O prefeito de São Paulo, Ricardo Nunes, parece determinado em perseverar nos seus erros. Ele pretende elaborar um novo projeto de lei para flexibilizar o Programa Silêncio Urbano (Psiu), mesmo após o Tribunal de Justiça de São Paulo (TJ-SP) afirmar há poucos dias que uma de suas tentativas de afrouxar esse instrumento é inconstitucional. Nem essa decisão cristalina bastou para que Nunes retomasse o bom senso, o que indica que o prefeito dobrará a aposta.
Não seria a primeira vez que Nunes ataca o Psiu. O Executivo já articulou emendas em projetos que estavam em andamento no Legislativo no intuito de abrandar a lei. Na mais recente investida, enfiou numa proposta que versava sobre aterros sanitários a exclusão de fiscalização do Psiu para shows com público de 5.001 a 40 mil pessoas. É o que, no jargão legislativo, chama-se de “jabuti”, haja vista que, como afirmou o TJ-SP, o tema “não guarda pertinência temática com o projeto original”. Para piorar, conforme a decisão, “não houve participação popular específica na emenda”.

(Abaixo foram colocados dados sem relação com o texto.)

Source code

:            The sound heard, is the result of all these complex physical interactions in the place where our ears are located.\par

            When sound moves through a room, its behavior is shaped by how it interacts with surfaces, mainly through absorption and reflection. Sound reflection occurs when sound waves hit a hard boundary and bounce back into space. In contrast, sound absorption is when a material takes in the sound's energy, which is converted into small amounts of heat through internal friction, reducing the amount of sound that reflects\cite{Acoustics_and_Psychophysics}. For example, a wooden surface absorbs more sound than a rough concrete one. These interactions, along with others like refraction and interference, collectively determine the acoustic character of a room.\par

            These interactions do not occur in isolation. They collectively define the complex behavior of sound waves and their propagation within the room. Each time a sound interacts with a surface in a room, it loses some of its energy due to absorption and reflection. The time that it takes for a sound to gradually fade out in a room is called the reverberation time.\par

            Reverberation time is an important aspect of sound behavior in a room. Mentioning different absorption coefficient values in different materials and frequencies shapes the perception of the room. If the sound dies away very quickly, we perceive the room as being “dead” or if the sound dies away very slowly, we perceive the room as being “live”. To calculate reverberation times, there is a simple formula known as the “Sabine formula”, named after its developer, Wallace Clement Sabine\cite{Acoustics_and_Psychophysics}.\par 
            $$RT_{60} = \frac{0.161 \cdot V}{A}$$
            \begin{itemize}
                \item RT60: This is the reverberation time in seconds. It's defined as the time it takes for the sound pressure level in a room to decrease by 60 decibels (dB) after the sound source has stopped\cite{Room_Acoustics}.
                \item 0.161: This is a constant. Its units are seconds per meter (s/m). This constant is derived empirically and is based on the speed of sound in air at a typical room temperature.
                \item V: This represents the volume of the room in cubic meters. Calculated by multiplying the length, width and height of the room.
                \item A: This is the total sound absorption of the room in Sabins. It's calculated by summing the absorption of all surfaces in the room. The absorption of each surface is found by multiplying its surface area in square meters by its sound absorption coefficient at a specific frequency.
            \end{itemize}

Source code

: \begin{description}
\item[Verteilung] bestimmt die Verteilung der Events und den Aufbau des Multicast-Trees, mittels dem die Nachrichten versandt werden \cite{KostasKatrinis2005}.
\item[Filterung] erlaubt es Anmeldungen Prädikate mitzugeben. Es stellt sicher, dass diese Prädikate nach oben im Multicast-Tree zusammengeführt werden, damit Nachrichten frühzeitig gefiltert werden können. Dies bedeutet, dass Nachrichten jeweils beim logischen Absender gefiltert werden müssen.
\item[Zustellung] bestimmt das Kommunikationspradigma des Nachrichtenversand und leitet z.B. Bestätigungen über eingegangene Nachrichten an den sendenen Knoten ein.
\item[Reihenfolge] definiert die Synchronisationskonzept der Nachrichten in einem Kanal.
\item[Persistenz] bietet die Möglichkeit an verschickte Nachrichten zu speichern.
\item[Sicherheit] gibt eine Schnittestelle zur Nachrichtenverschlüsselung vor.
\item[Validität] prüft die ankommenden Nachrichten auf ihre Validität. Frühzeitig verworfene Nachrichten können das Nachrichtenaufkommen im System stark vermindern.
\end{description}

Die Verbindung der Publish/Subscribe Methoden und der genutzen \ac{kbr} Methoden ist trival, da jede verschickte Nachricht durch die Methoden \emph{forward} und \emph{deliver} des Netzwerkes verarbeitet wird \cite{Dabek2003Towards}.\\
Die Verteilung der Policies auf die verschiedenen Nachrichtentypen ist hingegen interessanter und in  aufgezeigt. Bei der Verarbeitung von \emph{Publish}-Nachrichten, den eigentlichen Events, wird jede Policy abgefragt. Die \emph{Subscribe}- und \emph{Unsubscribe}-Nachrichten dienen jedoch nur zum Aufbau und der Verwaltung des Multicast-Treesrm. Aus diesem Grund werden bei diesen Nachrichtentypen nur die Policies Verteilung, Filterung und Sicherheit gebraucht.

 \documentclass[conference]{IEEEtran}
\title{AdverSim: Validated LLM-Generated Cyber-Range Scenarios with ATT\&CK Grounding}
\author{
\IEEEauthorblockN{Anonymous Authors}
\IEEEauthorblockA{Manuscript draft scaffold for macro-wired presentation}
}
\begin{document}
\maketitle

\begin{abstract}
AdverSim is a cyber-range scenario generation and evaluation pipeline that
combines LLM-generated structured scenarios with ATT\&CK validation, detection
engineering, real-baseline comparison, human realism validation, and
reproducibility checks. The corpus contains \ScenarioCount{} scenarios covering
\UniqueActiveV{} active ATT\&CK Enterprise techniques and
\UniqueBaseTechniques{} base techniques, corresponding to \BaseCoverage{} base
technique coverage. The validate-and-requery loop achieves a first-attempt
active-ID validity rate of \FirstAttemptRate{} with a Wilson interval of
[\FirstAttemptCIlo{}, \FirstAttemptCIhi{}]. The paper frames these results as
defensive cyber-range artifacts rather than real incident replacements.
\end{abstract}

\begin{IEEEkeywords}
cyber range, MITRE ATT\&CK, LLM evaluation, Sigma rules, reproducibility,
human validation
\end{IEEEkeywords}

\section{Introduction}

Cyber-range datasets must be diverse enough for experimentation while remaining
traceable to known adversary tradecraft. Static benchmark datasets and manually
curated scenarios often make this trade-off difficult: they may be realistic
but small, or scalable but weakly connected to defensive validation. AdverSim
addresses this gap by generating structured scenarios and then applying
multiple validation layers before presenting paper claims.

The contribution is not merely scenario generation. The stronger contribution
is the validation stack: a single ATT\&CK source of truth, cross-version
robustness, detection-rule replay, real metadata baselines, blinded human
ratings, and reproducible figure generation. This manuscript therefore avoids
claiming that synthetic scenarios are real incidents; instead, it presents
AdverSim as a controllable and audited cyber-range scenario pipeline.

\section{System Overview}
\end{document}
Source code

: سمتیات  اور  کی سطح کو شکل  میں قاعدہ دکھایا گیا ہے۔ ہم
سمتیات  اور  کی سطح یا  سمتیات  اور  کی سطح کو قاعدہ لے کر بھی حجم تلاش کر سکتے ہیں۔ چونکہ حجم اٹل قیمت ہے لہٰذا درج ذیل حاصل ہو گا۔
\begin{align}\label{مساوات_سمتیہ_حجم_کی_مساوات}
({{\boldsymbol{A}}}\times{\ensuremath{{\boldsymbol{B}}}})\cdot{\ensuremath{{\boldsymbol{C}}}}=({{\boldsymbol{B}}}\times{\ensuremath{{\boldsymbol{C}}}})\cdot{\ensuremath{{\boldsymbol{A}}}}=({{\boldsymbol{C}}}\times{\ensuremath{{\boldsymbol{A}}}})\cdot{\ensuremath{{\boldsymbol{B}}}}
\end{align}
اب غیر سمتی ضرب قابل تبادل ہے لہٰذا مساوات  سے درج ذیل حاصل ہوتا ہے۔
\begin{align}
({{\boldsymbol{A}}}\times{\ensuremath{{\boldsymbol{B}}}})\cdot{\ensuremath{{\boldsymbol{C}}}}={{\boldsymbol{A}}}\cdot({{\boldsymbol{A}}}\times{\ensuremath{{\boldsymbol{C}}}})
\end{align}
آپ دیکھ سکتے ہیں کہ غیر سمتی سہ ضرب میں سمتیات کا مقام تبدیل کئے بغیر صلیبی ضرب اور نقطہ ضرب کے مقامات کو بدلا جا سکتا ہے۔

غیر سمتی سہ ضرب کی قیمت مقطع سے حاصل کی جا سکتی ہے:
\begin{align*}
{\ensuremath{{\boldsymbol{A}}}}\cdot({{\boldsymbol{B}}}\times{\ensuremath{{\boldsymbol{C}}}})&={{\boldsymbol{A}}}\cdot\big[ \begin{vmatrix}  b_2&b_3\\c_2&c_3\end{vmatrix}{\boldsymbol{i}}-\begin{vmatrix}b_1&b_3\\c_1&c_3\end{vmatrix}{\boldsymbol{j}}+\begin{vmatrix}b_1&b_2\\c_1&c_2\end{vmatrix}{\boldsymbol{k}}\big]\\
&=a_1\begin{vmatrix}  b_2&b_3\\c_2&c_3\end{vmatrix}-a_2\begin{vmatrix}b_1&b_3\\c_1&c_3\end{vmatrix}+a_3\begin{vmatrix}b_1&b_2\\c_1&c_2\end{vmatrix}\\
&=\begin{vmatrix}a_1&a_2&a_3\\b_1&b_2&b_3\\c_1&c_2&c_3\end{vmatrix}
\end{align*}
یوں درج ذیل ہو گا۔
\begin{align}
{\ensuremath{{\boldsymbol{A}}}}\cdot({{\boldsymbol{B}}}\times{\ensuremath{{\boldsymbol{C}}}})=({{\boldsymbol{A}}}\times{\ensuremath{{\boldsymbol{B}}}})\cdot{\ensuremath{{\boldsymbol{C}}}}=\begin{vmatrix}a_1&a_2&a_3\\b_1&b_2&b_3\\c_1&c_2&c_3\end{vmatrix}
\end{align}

Nada disso são firulas, mas exigências formais do processo legislativo que lhe dão legitimidade. Nunes, ao que tudo indica, não se importa. Em visita a um festival de música, manifestou seu inconformismo dizendo que “o Tribunal de Justiça gosta, às vezes, de encontrar algum questionamento”, o que ele disse lamentar. O prefeito criticou uma suposta “perseguição” aos grandes eventos, o que, segundo ele, não passa de uma “grande balela” de quem se diz “‘pseudodefensor’ do som e da incomodidade (sic)”. Disse que agora vai enviar um projeto específico, para enfraquecer o Psiu, sob o argumento de que a cidade precisa de “emprego e renda”.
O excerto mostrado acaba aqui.